Common: Having your position or skill-set jeopardized by cheaper, sub-contracting options.  (Ouch.)

Uncommon: Not long ago, a billboard in Silicon Valley read: “1,000,000 people can do your job.  What makes you so special?”

This is a reality we all face, but one many of us shroud in denial.  However, if you don’t have an answer to the question posed above, you are living on thin ice.  It’s time to swallow the red pill and confront reality.

Regardless of our goals, some form of employment (be it self-employed or not) is critical for sustaining a quality lifestyle.  It’s no wonder why so many people are nervous about their future.
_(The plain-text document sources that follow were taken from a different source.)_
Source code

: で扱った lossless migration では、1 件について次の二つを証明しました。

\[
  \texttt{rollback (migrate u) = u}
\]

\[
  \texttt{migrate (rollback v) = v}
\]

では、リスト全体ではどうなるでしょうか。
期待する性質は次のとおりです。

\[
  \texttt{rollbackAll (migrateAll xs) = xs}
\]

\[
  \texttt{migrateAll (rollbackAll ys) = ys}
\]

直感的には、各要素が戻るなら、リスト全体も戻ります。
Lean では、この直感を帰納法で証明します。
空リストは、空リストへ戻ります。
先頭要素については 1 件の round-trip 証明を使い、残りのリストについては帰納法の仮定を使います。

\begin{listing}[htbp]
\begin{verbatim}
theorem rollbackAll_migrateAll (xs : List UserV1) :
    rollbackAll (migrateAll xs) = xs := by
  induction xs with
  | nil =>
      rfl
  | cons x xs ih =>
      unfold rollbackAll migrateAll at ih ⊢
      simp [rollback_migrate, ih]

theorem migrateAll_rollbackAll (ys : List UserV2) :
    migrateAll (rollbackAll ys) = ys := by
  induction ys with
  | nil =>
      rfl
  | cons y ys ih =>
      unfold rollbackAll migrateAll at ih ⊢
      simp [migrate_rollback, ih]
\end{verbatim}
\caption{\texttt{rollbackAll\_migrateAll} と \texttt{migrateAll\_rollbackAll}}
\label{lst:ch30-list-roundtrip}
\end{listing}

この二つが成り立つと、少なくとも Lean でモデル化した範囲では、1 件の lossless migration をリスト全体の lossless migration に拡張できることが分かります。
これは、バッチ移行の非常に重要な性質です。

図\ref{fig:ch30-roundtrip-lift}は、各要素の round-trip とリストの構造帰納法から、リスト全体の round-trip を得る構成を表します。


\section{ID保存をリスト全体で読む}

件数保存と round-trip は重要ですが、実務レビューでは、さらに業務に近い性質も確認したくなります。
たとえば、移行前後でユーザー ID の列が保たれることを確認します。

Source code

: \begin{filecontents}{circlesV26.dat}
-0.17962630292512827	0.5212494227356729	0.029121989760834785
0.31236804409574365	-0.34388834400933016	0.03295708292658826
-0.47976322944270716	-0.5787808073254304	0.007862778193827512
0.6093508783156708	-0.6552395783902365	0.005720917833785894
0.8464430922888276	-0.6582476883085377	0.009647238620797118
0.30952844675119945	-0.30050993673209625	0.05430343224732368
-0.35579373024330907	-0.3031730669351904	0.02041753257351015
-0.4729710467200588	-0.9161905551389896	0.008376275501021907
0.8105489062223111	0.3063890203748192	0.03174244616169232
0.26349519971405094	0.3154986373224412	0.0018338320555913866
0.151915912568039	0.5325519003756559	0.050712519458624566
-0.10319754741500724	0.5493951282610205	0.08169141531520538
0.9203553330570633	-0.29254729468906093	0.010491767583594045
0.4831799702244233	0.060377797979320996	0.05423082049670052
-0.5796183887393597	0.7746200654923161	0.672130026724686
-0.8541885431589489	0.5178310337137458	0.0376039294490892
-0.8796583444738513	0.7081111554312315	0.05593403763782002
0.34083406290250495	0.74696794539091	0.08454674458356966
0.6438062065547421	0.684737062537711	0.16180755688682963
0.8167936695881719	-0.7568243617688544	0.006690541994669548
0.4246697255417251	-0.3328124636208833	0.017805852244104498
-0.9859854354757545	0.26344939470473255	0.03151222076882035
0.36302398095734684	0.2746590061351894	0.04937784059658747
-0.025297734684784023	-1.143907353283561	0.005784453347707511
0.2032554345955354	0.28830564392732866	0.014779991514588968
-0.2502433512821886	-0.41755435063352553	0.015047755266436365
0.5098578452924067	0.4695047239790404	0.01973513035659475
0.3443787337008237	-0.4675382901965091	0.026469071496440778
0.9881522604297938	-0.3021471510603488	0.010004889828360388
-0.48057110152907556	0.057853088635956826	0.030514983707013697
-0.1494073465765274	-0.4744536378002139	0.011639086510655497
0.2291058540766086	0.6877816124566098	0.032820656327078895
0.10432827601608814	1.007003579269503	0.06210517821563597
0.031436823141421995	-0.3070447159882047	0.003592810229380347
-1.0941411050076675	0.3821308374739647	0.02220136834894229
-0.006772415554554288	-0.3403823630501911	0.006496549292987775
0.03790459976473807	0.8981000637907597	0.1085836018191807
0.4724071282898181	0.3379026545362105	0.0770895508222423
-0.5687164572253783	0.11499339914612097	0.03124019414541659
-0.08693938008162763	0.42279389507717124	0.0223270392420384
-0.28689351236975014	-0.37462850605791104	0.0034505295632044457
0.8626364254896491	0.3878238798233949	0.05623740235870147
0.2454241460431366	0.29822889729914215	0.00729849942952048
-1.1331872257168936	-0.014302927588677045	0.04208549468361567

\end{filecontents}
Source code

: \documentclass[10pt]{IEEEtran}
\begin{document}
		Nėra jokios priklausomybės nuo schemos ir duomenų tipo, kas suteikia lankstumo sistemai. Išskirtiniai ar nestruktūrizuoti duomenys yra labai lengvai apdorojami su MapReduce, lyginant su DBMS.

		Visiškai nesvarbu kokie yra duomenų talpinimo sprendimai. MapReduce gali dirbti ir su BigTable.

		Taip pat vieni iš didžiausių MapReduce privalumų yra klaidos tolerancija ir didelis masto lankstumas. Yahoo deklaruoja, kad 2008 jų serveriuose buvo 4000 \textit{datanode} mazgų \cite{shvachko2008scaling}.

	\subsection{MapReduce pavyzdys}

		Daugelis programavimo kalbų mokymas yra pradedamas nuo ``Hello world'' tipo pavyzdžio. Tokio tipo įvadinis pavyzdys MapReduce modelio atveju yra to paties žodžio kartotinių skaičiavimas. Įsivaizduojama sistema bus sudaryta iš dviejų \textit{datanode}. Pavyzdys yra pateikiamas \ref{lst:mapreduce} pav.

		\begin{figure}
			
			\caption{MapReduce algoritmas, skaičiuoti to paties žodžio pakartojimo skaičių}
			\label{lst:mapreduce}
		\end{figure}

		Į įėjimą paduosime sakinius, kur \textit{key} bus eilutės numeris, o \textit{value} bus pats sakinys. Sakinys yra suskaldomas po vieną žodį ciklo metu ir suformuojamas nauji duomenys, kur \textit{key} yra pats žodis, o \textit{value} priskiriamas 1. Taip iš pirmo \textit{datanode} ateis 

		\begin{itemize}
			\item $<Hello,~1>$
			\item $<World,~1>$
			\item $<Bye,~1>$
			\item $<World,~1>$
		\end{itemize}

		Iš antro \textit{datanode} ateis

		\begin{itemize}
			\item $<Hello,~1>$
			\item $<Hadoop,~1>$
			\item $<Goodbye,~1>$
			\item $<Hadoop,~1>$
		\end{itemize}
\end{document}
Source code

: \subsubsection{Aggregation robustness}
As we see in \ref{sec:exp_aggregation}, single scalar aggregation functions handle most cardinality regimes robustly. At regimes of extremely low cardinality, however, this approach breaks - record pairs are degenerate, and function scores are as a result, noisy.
Unfortunately, unemployment continues to be a serious issue and many of us are hoping for things to change.  Well, change is coming, but perhaps not in the way we anticipate.  We will not emerge from this economical downturn in an ever “stable” job environment.

The mentality of, “I have a degree and a lot of work experience, so I have job security” is not only brash, but ignorant.  In the past, a college degree and trade-skills were viewed as a form of currency.  Now, however, as basic education expands and improves worldwide, more and more people are qualified to competently perform the majority of jobs available – and this emerging labor force is not only growing but it is crossing borders as well.

Outsourcing, off-shoring, and subcontracting are inevitable trends that are becoming more and more prevalent.  Like many market shifts, there are both positive and negative effects.  But I feel much of the negative press surrounding outsourcing stems from those who would rather complain than adjust.   It’s time to stop whining and begin preparing for a new economic landscape.

The “right” skills:

As important as analytical and mechanical skill-sets are, they are also most easily outsourced because they are most easily defined, taught, and learned. Conventional education thrives in delivering these types of skills (hence the number of college-educated individuals struggling to get a job).  The result is an increase in competition and delegation to the lowest bidder (and I assume you’d rather not compete for minimum wage).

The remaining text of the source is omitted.